## TASK DETAILS
Copy out each line of the data below in which "refactored" appears.

### MATERIAL FOR THE TASK ###

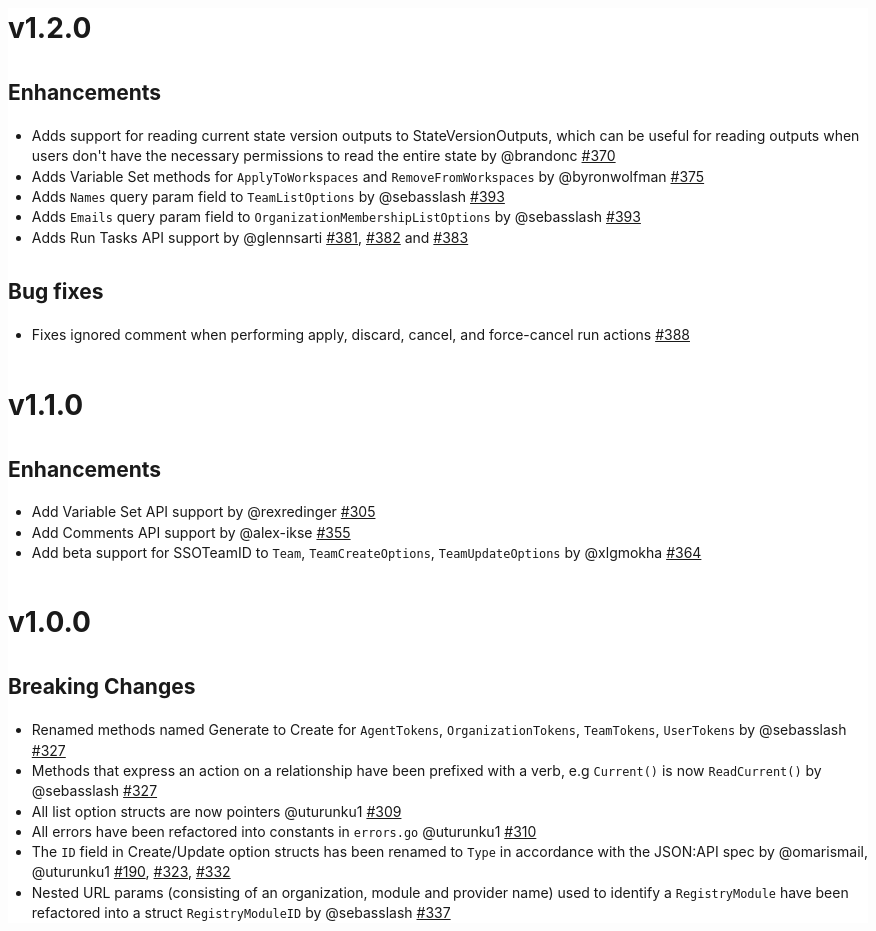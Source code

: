 # v1.2.0

## Enhancements
* Adds support for reading current state version outputs to StateVersionOutputs, which can be useful for reading outputs when users don't have the necessary permissions to read the entire state by @brandonc [#370](https://github.com/shoootyou/go-tfe/pull/370)
* Adds Variable Set methods for `ApplyToWorkspaces` and `RemoveFromWorkspaces` by @byronwolfman [#375](https://github.com/shoootyou/go-tfe/pull/375)
* Adds `Names` query param field to `TeamListOptions` by @sebasslash [#393](https://github.com/shoootyou/go-tfe/pull/393)
* Adds `Emails` query param field to `OrganizationMembershipListOptions` by @sebasslash [#393](https://github.com/shoootyou/go-tfe/pull/393)
* Adds Run Tasks API support by @glennsarti [#381](https://github.com/shoootyou/go-tfe/pull/381), [#382](https://github.com/shoootyou/go-tfe/pull/382) and [#383](https://github.com/shoootyou/go-tfe/pull/383)


## Bug fixes
* Fixes ignored comment when performing apply, discard, cancel, and force-cancel run actions [#388](https://github.com/shoootyou/go-tfe/pull/388)

# v1.1.0

## Enhancements

* Add Variable Set API support by @rexredinger [#305](https://github.com/shoootyou/go-tfe/pull/305)
* Add Comments API support by @alex-ikse [#355](https://github.com/shoootyou/go-tfe/pull/355)
* Add beta support for SSOTeamID to `Team`, `TeamCreateOptions`, `TeamUpdateOptions` by @xlgmokha [#364](https://github.com/shoootyou/go-tfe/pull/364)

# v1.0.0

## Breaking Changes
* Renamed methods named Generate to Create for `AgentTokens`, `OrganizationTokens`, `TeamTokens`, `UserTokens` by @sebasslash [#327](https://github.com/shoootyou/go-tfe/pull/327)
* Methods that express an action on a relationship have been prefixed with a verb, e.g `Current()` is now `ReadCurrent()` by @sebasslash [#327](https://github.com/shoootyou/go-tfe/pull/327)
* All list option structs are now pointers @uturunku1 [#309](https://github.com/shoootyou/go-tfe/pull/309)
* All errors have been refactored into constants in `errors.go` @uturunku1 [#310](https://github.com/shoootyou/go-tfe/pull/310)
* The `ID` field in Create/Update option structs has been renamed to `Type` in accordance with the JSON:API spec by @omarismail, @uturunku1 [#190](https://github.com/shoootyou/go-tfe/pull/190), [#323](https://github.com/shoootyou/go-tfe/pull/323), [#332](https://github.com/shoootyou/go-tfe/pull/332)
* Nested URL params (consisting of an organization, module and provider name) used to identify a `RegistryModule` have been refactored into a struct `RegistryModuleID` by @sebasslash [#337](https://github.com/shoootyou/go-tfe/pull/337)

###

## WRITTEN RESPONSE
* All errors have been refactored into constants in `errors.go` @uturunku1 [#310](https://github.com/shoootyou/go-tfe/pull/310)
* Nested URL params (consisting of an organization, module and provider name) used to identify a `RegistryModule` have been refactored into a struct `RegistryModuleID` by @sebasslash [#337](https://github.com/shoootyou/go-tfe/pull/337)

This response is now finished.